The press -- and America's `leaky' government
THE Reagan administration, like all of its predecessors, is having trouble with the news media. CIA Director William Casey has even threatened criminal prosecution. The relationship between government and the media is complex. There are several strands to be untangled before the parties end in court with accusations on one hand of endangering national security and, on the other, of vitiating the First Amendment's guarantee of press freedom.
The first strand is the administration's inability to keep its own secrets. There is nothing new about this problem except perhaps its magnitude. Leaks have become a weapon of bureaucratic warfare. If you are engaged in an interagency squabble, say between the State and Defense Departments, and you feel you are losing, you run to the media with a leak that is helpful to you or damaging to your opposition.
High officials leak selectively to strengthen the administration's case for a given policy. This is one reason leaks should be viewed with suspicion. The press is only doing its job when it tries to find, and print, the rest of the story. The White House does not really object to these leaks; indeed, it is the source of many of them. Some involve sensitive intelligence data. It was the President himself who revealed on television that we were reading Libyan diplomatic messages.
The leaks that most infuriate the administration often have nothing to do with national security, but only with political embarrasssment. The State Department fired a middle-level functionary because he leaked a telegram from the American ambassador in Argentina criticizing the behavior of a visiting congressional group led by the Speaker of the House himself. The ambassador reported that in their conversations with Argentine officials, the congressmen had tried to undermine the Reagan policy in Nicaragua. He no doubt thought he would thereby curry favor in Washington, especially by describing his own efforts to contain the damage. The State Department leaker no doubt thought he would embarrass the congressmen. The embarrassment ran all the other way. The telegram was inappropriate to begin with; it was improperly classified and should never have been written. But firing the leaker was presented as part of a get-tough policy.

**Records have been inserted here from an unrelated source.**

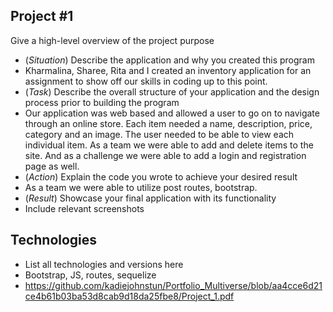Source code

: ## Project #1
Give a high-level overview of the project purpose
- (*Situation*) Describe the application and why you created this program
-  Kharmalina, Sharee, Rita and I created an inventory application for an assignment to show off our skills in coding up to this point.
- (*Task*) Describe the overall structure of your application and the design process prior to building the program
-  Our application was web based and allowed a user to go on to navigate through an online store. Each item needed a name, description, price, category and an image. The user needed to be able to view each individual item. As a team we were able to add and delete items to the site. And as a challenge we were able to add a login and registration page as well.
- (*Action*) Explain the code you wrote to achieve your desired result
-  As a team we were able to utilize post routes, bootstrap. 
- (*Result*) Showcase your final application with its functionality
- Include relevant screenshots

## Technologies
- List all technologies and versions here
- Bootstrap, JS, routes, sequelize
- https://github.com/kadiejohnstun/Portfolio_Multiverse/blob/aa4cce6d21ce4b61b03ba53d8cab9d18da25fbe8/Project_1.pdf



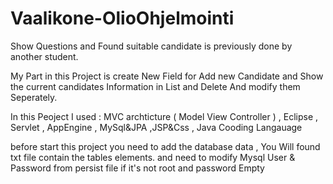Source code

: # Vaalikone-OlioOhjelmointi

Show Questions and Found suitable candidate is previously done by another student.

My Part in this Project is  create New Field for Add new Candidate and Show the current candidates Information in List and Delete And modify them Seperately.

In this Peoject I used : 
MVC archticture ( Model View Controller ) , Eclipse , Servlet , AppEngine ,  MySql&JPA ,JSP&Css , Java Cooding Langauage

before start this project you need to add the database data  , You Will found txt file contain the tables elements. and need to modify Mysql User & Password from persist file if it's not root and password Empty
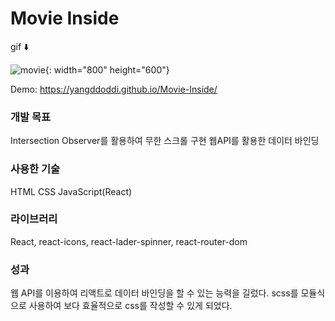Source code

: # Movie Inside

gif ⬇️

![movie](https://user-images.githubusercontent.com/97802103/167904692-dbd6be78-80fd-475b-8061-0ba3cf57d5dc.gif){: width="800" height="600"}



Demo: https://yangddoddi.github.io/Movie-Inside/

### 개발 목표

Intersection Observer를 활용하여 무한 스크롤 구현
웹API를 활용한 데이터 바인딩

### 사용한 기술

HTML CSS JavaScript(React)

### 라이브러리

React, react-icons, react-lader-spinner, react-router-dom

### 성과

웹 API를 이용하여 리액트로 데이터 바인딩을 할 수 있는 능력을 길렀다.
scss를 모듈식으로 사용하여 보다 효율적으로 css를 작성할 수 있게 되었다.

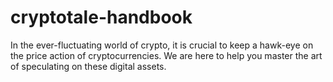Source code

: # cryptotale-handbook
In the ever-fluctuating world of crypto, it is crucial to keep a hawk-eye on the price action of cryptocurrencies. We are here to help you master the art of speculating on these digital assets.
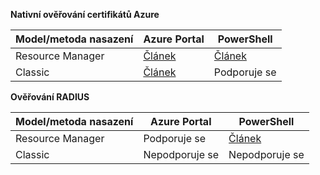 **Nativní ověřování certifikátů Azure**

**Model/metoda nasazení** | **Azure Portal** | **PowerShell** |
|---|---|---|
| Resource Manager | [Článek](../articles/vpn-gateway/vpn-gateway-howto-point-to-site-resource-manager-portal.md) | [Článek](../articles/vpn-gateway/vpn-gateway-howto-point-to-site-rm-ps.md)|
| Classic | [Článek](../articles/vpn-gateway/vpn-gateway-howto-point-to-site-classic-azure-portal.md) | Podporuje se |

**Ověřování RADIUS**

**Model/metoda nasazení** | **Azure Portal** | **PowerShell** |
|---|---|---|
| Resource Manager | Podporuje se | [Článek](../articles/vpn-gateway/point-to-site-how-to-radius-ps.md)|
| Classic | Nepodporuje se | Nepodporuje se |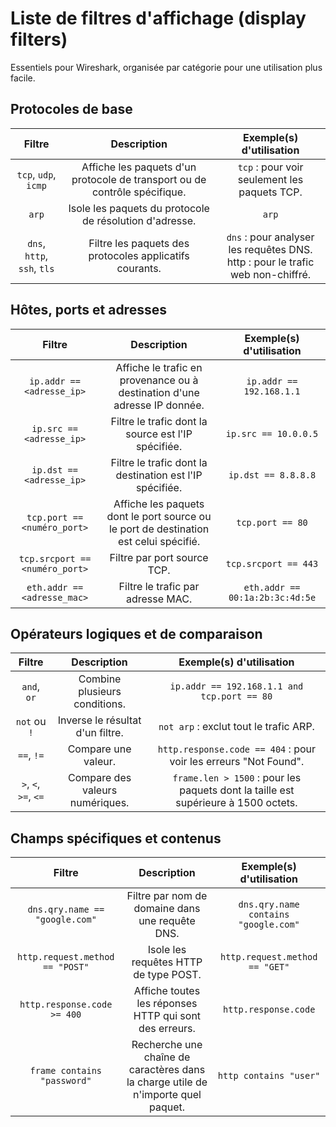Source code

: # Liste de filtres d'affichage (display filters) 
Essentiels pour Wireshark, organisée par catégorie pour une utilisation plus facile.

## Protocoles de base
|Filtre|	Description|	Exemple(s) d'utilisation|
|:-:|:-:|:-:|
|`tcp`, `udp`, `icmp`|	Affiche les paquets d'un protocole de transport ou de contrôle spécifique.|`tcp` : pour voir seulement les paquets TCP.|
|`arp`|	Isole les paquets du protocole de résolution d'adresse.|`arp`|
|`dns`, `http`, `ssh`, `tls`|Filtre les paquets des protocoles applicatifs courants.	|`dns` : pour analyser les requêtes DNS.<br>http : pour le trafic web non-chiffré.|


## Hôtes, ports et adresses
|Filtre	|Description	|Exemple(s) d'utilisation|
|:-:|:-:|:-:|
|`ip.addr == <adresse_ip>`|	Affiche le trafic en provenance ou à destination d'une adresse IP donnée.	|`ip.addr == 192.168.1.1`|
|`ip.src == <adresse_ip>`|Filtre le trafic dont la source est l'IP spécifiée.	|`ip.src == 10.0.0.5`|
|`ip.dst == <adresse_ip>`|Filtre le trafic dont la destination est l'IP spécifiée.|`ip.dst == 8.8.8.8`|
|`tcp.port == <numéro_port>`|	Affiche les paquets dont le port source ou le port de destination est celui spécifié.|`tcp.port == 80`|
|`tcp.srcport == <numéro_port>`|Filtre par port source TCP.|`tcp.srcport == 443`|
|`eth.addr == <adresse_mac>`|Filtre le trafic par adresse MAC.|`eth.addr == 00:1a:2b:3c:4d:5e`|


## Opérateurs logiques et de comparaison
|Filtre|	Description	|Exemple(s) d'utilisation|
|:-:|:-:|:-:|
|`and`, `or`|Combine plusieurs conditions.|`ip.addr == 192.168.1.1 and tcp.port == 80`|
|`not` ou `!`|	Inverse le résultat d'un filtre.	|`not arp` : exclut tout le trafic ARP.|
|`==`, `!=`|	Compare une valeur.|`http.response.code == 404` : pour voir les erreurs "Not Found".|
|`>`, `<`, `>=`, `<=`|	Compare des valeurs numériques.	|`frame.len > 1500` : pour les paquets dont la taille est supérieure à 1500 octets.|


## Champs spécifiques et contenus
|Filtre|	Description|	Exemple(s) d'utilisation|
|:-:|:-:|:-:|
|`dns.qry.name == "google.com"`|	Filtre par nom de domaine dans une requête DNS.	|`dns.qry.name contains "google.com"`|
|`http.request.method == "POST"`|	Isole les requêtes HTTP de type POST.	|`http.request.method == "GET"`|
|`http.response.code >= 400`|	Affiche toutes les réponses HTTP qui sont des erreurs.|`http.response.code`|
|`frame contains "password"`|	Recherche une chaîne de caractères dans la charge utile de n'importe quel paquet.|`http contains "user"`|
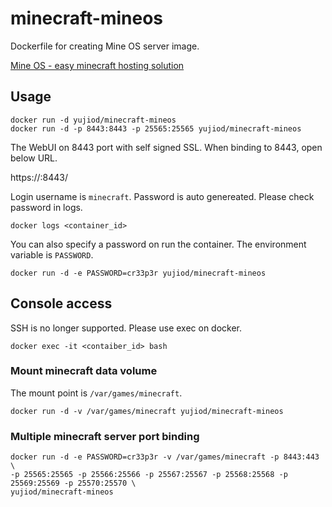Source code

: # minecraft-mineos

Dockerfile for creating Mine OS server image.

[Mine OS - easy minecraft hosting solution](http://minecraft.codeemo.com/)

## Usage

    docker run -d yujiod/minecraft-mineos
    docker run -d -p 8443:8443 -p 25565:25565 yujiod/minecraft-mineos

The WebUI on 8443 port with self signed SSL. When binding to 8443, open below URL.

https://<hostname>:8443/

Login username is `minecraft`. Password is auto genereated. Please check password in logs.

    docker logs <container_id>

You can also specify a password on run the container. The environment variable is `PASSWORD`.

    docker run -d -e PASSWORD=cr33p3r yujiod/minecraft-mineos

## Console access

SSH is no longer supported.
Please use exec on docker.

    docker exec -it <contaiber_id> bash

### Mount minecraft data volume

The mount point is `/var/games/minecraft`.

    docker run -d -v /var/games/minecraft yujiod/minecraft-mineos

### Multiple minecraft server port binding

    docker run -d -e PASSWORD=cr33p3r -v /var/games/minecraft -p 8443:443 \
    -p 25565:25565 -p 25566:25566 -p 25567:25567 -p 25568:25568 -p 25569:25569 -p 25570:25570 \
    yujiod/minecraft-mineos
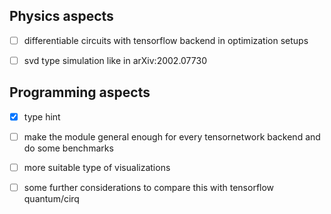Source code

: ## Physics aspects

- [ ] differentiable circuits with tensorflow backend in optimization setups

- [ ] svd type simulation like in arXiv:2002.07730


## Programming aspects

- [x] type hint

- [ ] make the module general enough for every tensornetwork backend and do some benchmarks

- [ ] more suitable type of visualizations

- [ ] some further considerations to compare this with tensorflow quantum/cirq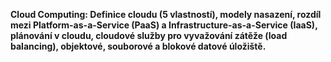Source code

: **Cloud Computing: Definice cloudu (5 vlastností), modely nasazení, rozdíl mezi Platform-as-a-Service (PaaS) a Infrastructure-as-a-Service (IaaS), plánování v cloudu, cloudové služby pro vyvažování zátěže (load balancing), objektové, souborové a blokové datové úložiště.**

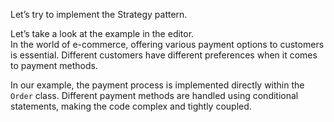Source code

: Let’s try to implement the Strategy pattern.

Let’s take a look at the example in the editor. \
In the world of e-commerce, offering various payment options to customers is essential.
Different customers have different preferences when it comes to payment methods.

In our example, the payment process is implemented directly within the `Order` class.
Different payment methods are handled using conditional statements, making the code complex and tightly coupled.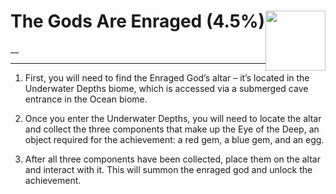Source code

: # The Gods Are Enraged (4.5%) <img style="float: right;" src="https://cdn.akamai.steamstatic.com/steamcommunity/public/images/apps/881100/1c0696634744b2caceaff11b4de1ab0dcf7ab4a7.jpg" width="96" height="96">

__

---

1. First, you will need to find the Enraged God’s altar – it’s located in the Underwater Depths biome, which is accessed via a submerged cave entrance in the Ocean biome.

2. Once you enter the Underwater Depths, you will need to locate the altar and collect the three components that make up the Eye of the Deep, an object required for the achievement: a red gem, a blue gem, and an egg. 

3. After all three components have been collected, place them on the altar and interact with it. This will summon the enraged god and unlock the achievement.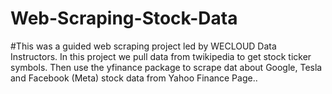 # Web-Scraping-Stock-Data
#This was a guided web scraping project led by WECLOUD Data Instructors. In this  project we pull data from twikipedia to get stock ticker symbols. Then use the yfinance package to scrape dat about Google, Tesla and Facebook (Meta) stock data from Yahoo Finance Page..
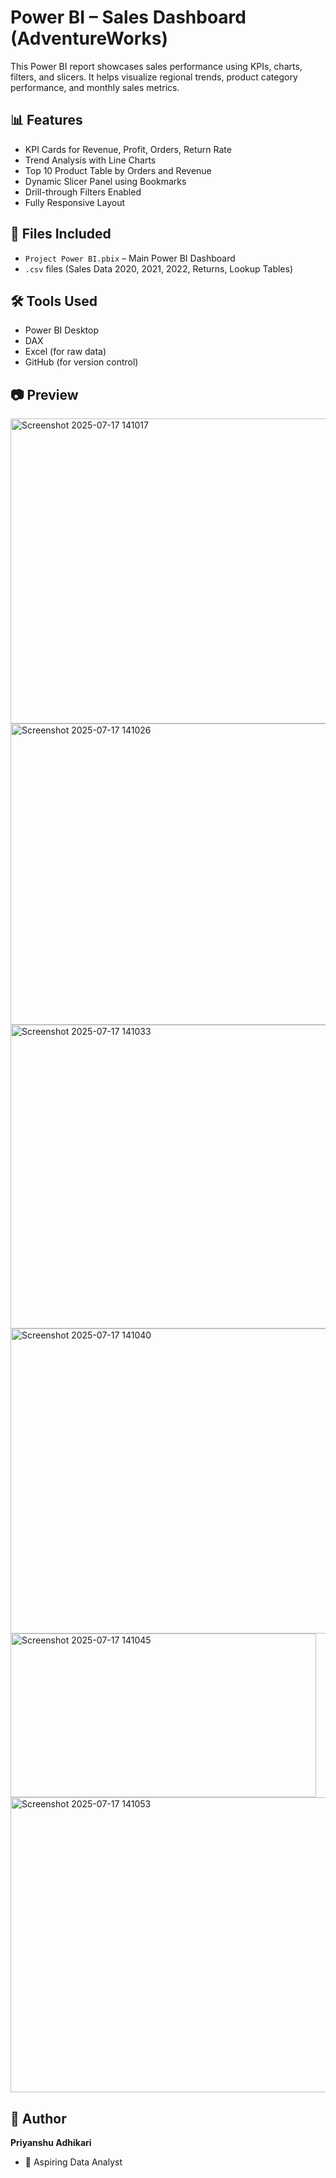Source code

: # Power BI – Sales Dashboard (AdventureWorks)

This Power BI report showcases sales performance using KPIs, charts, filters, and slicers. It helps visualize regional trends, product category performance, and monthly sales metrics.

## 📊 Features

- KPI Cards for Revenue, Profit, Orders, Return Rate
- Trend Analysis with Line Charts
- Top 10 Product Table by Orders and Revenue
- Dynamic Slicer Panel using Bookmarks
- Drill-through Filters Enabled
- Fully Responsive Layout

## 📁 Files Included

- `Project Power BI.pbix` – Main Power BI Dashboard
- `.csv` files (Sales Data 2020, 2021, 2022, Returns, Lookup Tables)

## 🛠 Tools Used

- Power BI Desktop
- DAX
- Excel (for raw data)
- GitHub (for version control)

## 📷 Preview


<img width="1090" height="488" alt="Screenshot 2025-07-17 141017" src="https://github.com/user-attachments/assets/5c066d99-197f-4d12-97e4-e2d9d8a3a60a" />


<img width="1080" height="482" alt="Screenshot 2025-07-17 141026" src="https://github.com/user-attachments/assets/6a21aca5-ab91-4672-ae6e-a48c89d9b34d" />


<img width="1086" height="486" alt="Screenshot 2025-07-17 141033" src="https://github.com/user-attachments/assets/e091d155-2a40-40bc-8885-42456c96608d" />


<img width="1086" height="488" alt="Screenshot 2025-07-17 141040" src="https://github.com/user-attachments/assets/5f1a99df-7c4c-44e9-8d7b-aa3a69f5a7f3" />


<img width="489" height="262" alt="Screenshot 2025-07-17 141045" src="https://github.com/user-attachments/assets/d39aaf4b-1fe7-4adb-9f90-786a58c2c60c" />


<img width="873" height="472" alt="Screenshot 2025-07-17 141053" src="https://github.com/user-attachments/assets/e9b3ae58-83ff-4099-9bf9-5a8f7ee1639e" />


## 👤 Author

**Priyanshu Adhikari**

- 💼 Aspiring Data Analyst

Certainly the administration needs to get its act together, but given the atmosphere in Washington, this is hard to do. One of the principles of protecting classified information is to restrict its distribution to those who legitimately need to know it. This principle is interpreted very broadly; indeed, in some cases it is hardly applied. Access to classified documents has become a status symbol. One way to increase the chances that a memorandum will receive attention is to mark it Top Secret. This is not the way a well-run government ought to work, but it is the way the American government does -- and has for a number of years.
Since the administration is unable to control its own people, it has resorted to intimidating the media. When the administration learned that the Washington Post was planning to publish a story about some of the secrets that accused spy Ronald Pelton allegedly sold the Soviet Union, Mr. Casey told Post editors -- not, he said, as a threat -- that publication would bring a recommendation of prosecution. Later the President himself telephoned Katharine Graham, chairman of the board of the Post company. The Post withheld the story from May 4 to May 21, and then printed only portions of it.
This looks very much like the chilling effect that was no doubt intended, even though the statute under which prosecution would take place is of very dubious constitutionality if it is applied to the press. President Kennedy achieved the same result when he successfully appealed to the patriotism of the New York Times not to publish a story about the then-forthcoming Bay of Pigs invasion of Cuba. Times editors later publicly regretted acceding to the presidential plea.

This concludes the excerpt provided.